Berlin: The story behind Philippe Mora doc 'Monsieur Mayonnaise'
The film chronicles Mad Dog Morgan director Mora’s family history, including his father’s time in the French Resistance.
Playing in the Berlinale Culinary Strand from Thursday, Trevor Graham’s documentary feature Monsieur Mayonnaise is a lighter look at a dark chapter of history.
The film explores the little-known family background of filmmaker Philippe Mora, director of Dennis Hopper-starring Mad Dog Morgan, in a tale that takes in an escape from Nazi Germany and missions for the French Resistance, where Mora’s father was given the code name Monsieur Mayonnaise due to his passion for the condiment.
Graham initially became friends with Mora through social media. Mora was already working on the story of his family’s wartime experiences in a comic book format and Graham suggested a documentary charting both that project and Mora’s efforts to trace his family’s history.
Mora reveals that he had been impressed by Graham’s 2012 documentary Make Hummus Not War, a film that managed a light-hearted tone despite being set against the backdrop of the conflicts in the Middle East.
“We knew we wanted to do something that was humorous.

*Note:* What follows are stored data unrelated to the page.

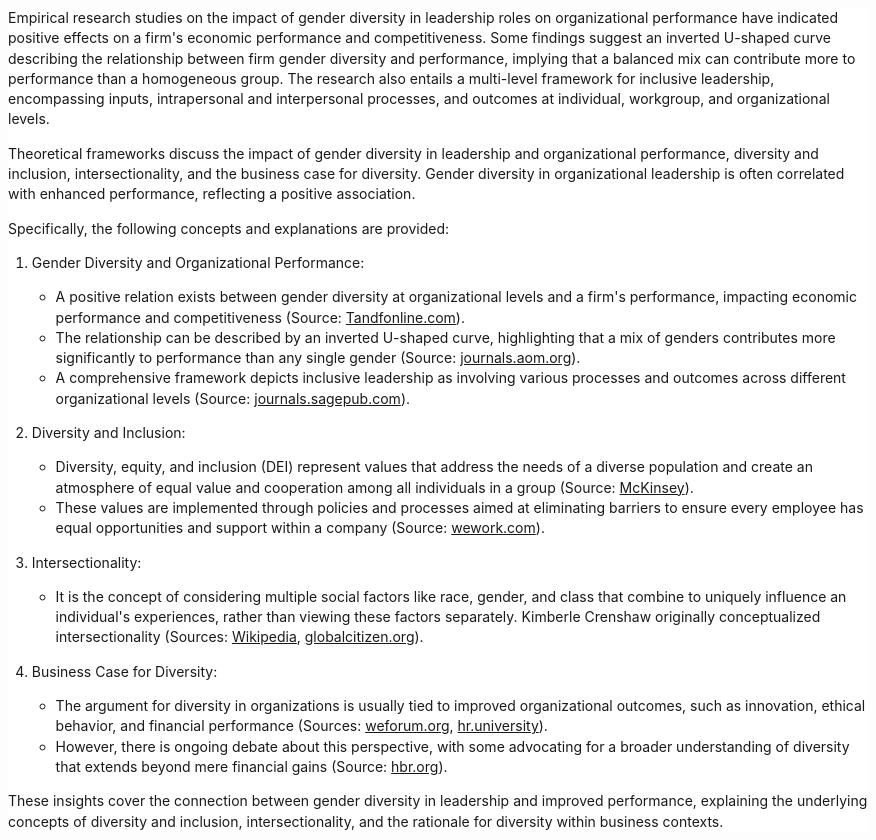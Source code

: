 Empirical research studies on the impact of gender diversity in leadership roles on organizational performance have indicated positive effects on a firm's economic performance and competitiveness. Some findings suggest an inverted U-shaped curve describing the relationship between firm gender diversity and performance, implying that a balanced mix can contribute more to performance than a homogeneous group. The research also entails a multi-level framework for inclusive leadership, encompassing inputs, intrapersonal and interpersonal processes, and outcomes at individual, workgroup, and organizational levels.

Theoretical frameworks discuss the impact of gender diversity in leadership and organizational performance, diversity and inclusion, intersectionality, and the business case for diversity. Gender diversity in organizational leadership is often correlated with enhanced performance, reflecting a positive association.

Specifically, the following concepts and explanations are provided:

1. Gender Diversity and Organizational Performance:
   - A positive relation exists between gender diversity at organizational levels and a firm's performance, impacting economic performance and competitiveness (Source: [Tandfonline.com](https://www.tandfonline.com/doi/full/10.1080/09585192.2022.2093121)).
   - The relationship can be described by an inverted U-shaped curve, highlighting that a mix of genders contributes more significantly to performance than any single gender (Source: [journals.aom.org](https://journals.aom.org/doi/abs/10.5465/AMBPP.2019.12923abstract)).
   - A comprehensive framework depicts inclusive leadership as involving various processes and outcomes across different organizational levels (Source: [journals.sagepub.com](https://journals.sagepub.com/doi/full/10.1177/10596011221111505)).

2. Diversity and Inclusion:
   - Diversity, equity, and inclusion (DEI) represent values that address the needs of a diverse population and create an atmosphere of equal value and cooperation among all individuals in a group (Source: [McKinsey](https://www.mckinsey.com/featured-insights/mckinsey-explainers/what-is-diversity-equity-and-inclusion)).
   - These values are implemented through policies and processes aimed at eliminating barriers to ensure every employee has equal opportunities and support within a company (Source: [wework.com](https://www.wework.com/ideas/professional-development/management-leadership/what-is-diversity-and-inclusion-in-the-workplace)).

3. Intersectionality:
   - It is the concept of considering multiple social factors like race, gender, and class that combine to uniquely influence an individual's experiences, rather than viewing these factors separately. Kimberle Crenshaw originally conceptualized intersectionality (Sources: [Wikipedia](https://en.wikipedia.org/wiki/Intersectionality), [globalcitizen.org](https://www.globalcitizen.org/en/content/what-is-intersectionality-explained/)).

4. Business Case for Diversity:
   - The argument for diversity in organizations is usually tied to improved organizational outcomes, such as innovation, ethical behavior, and financial performance (Sources: [weforum.org](https://www.weforum.org/agenda/2019/04/business-case-for-diversity-in-the-workplace/), [hr.university](https://hr.university/dei/business-case-for-diversity/)).
   - However, there is ongoing debate about this perspective, with some advocating for a broader understanding of diversity that extends beyond mere financial gains (Source: [hbr.org](https://hbr.org/2022/06/stop-making-the-business-case-for-diversity)).

These insights cover the connection between gender diversity in leadership and improved performance, explaining the underlying concepts of diversity and inclusion, intersectionality, and the rationale for diversity within business contexts.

Philippe’s own work dabbles in satire and humour, and unusual ways of seeing the world,” director Graham tells Screen. “We both had trepidation about the more light-hearted approach, but both of us thought there’s no point making it unless you can make it funny. My feeling as a filmmaker is while you need to have gravitas, you also need humour. Because that’s what life is like, even in the direst of circumstances,” he adds.
“The special thing about this premiere is that it’s in Germany,” says Mora, who in fact recently became a German citizen more than half a century after his family fled the Nazis. “That’s fundamental to this movie, so it’s going to be very interesting to see the German reaction.”